* Assigned task: For the entries that follow, restate word for word the line containing "# VPN in MikroTik", the line containing "VPN works in", and every line that lies between them.

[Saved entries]
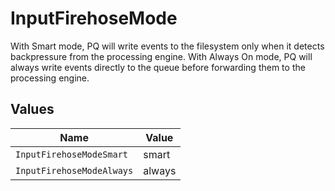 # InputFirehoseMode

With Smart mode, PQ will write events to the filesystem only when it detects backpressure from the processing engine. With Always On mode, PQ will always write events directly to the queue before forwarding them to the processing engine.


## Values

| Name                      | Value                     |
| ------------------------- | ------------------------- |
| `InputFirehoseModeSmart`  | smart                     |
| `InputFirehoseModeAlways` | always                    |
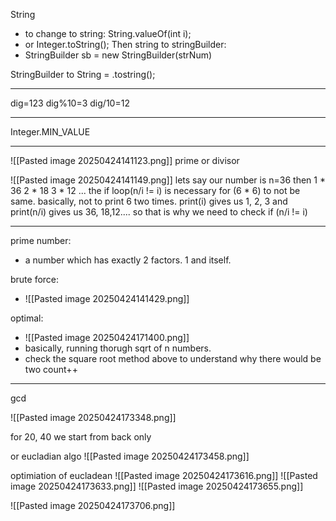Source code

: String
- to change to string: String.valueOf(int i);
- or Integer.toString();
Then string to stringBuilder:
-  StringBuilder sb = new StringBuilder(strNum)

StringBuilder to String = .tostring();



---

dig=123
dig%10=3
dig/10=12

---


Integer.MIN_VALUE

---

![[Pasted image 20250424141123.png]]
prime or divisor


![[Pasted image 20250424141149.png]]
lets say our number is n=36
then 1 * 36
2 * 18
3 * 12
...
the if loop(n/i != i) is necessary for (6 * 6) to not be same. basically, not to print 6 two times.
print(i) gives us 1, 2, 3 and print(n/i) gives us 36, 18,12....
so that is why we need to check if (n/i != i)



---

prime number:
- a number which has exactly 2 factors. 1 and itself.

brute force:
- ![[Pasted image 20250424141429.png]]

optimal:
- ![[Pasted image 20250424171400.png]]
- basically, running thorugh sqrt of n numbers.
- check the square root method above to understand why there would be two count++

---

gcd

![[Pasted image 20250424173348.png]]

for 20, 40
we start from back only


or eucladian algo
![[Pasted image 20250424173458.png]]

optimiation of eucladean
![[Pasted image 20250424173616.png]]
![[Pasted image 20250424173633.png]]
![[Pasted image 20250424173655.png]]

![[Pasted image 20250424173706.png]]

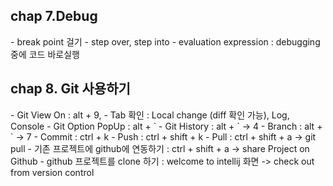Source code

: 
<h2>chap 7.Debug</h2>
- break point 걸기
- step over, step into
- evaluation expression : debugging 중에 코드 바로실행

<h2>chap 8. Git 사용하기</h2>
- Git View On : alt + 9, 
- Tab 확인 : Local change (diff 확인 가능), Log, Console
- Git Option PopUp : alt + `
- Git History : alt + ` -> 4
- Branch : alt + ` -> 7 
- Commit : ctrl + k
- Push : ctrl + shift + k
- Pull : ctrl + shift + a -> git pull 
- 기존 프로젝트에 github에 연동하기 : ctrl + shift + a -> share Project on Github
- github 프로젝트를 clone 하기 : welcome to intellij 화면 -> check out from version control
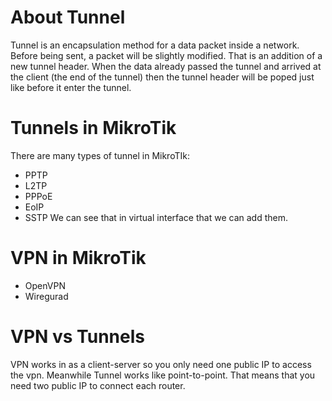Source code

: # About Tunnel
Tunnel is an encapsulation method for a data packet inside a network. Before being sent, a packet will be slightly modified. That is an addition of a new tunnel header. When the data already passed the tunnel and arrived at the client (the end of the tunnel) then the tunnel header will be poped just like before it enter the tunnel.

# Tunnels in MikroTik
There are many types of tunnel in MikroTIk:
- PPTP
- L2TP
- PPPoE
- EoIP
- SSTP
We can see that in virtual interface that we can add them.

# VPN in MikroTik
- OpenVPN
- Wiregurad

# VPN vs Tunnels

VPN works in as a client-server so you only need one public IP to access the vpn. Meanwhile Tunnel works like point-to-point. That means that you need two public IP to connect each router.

==

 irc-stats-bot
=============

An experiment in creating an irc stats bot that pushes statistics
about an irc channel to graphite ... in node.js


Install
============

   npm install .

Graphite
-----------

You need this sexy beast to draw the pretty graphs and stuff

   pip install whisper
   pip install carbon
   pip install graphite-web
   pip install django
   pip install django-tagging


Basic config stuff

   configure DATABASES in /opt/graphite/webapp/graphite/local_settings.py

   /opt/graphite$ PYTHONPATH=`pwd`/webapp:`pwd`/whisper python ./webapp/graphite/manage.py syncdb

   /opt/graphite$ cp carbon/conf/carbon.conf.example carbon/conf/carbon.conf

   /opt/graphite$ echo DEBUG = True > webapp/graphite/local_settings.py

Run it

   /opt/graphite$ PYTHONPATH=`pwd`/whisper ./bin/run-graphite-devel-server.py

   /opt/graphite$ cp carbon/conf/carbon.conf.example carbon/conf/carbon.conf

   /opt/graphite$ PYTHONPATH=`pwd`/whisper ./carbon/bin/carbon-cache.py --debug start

* Written answer:
# VPN in MikroTik
- OpenVPN
- Wiregurad

# VPN vs Tunnels

VPN works in as a client-server so you only need one public IP to access the vpn. Meanwhile Tunnel works like point-to-point. That means that you need two public IP to connect each router.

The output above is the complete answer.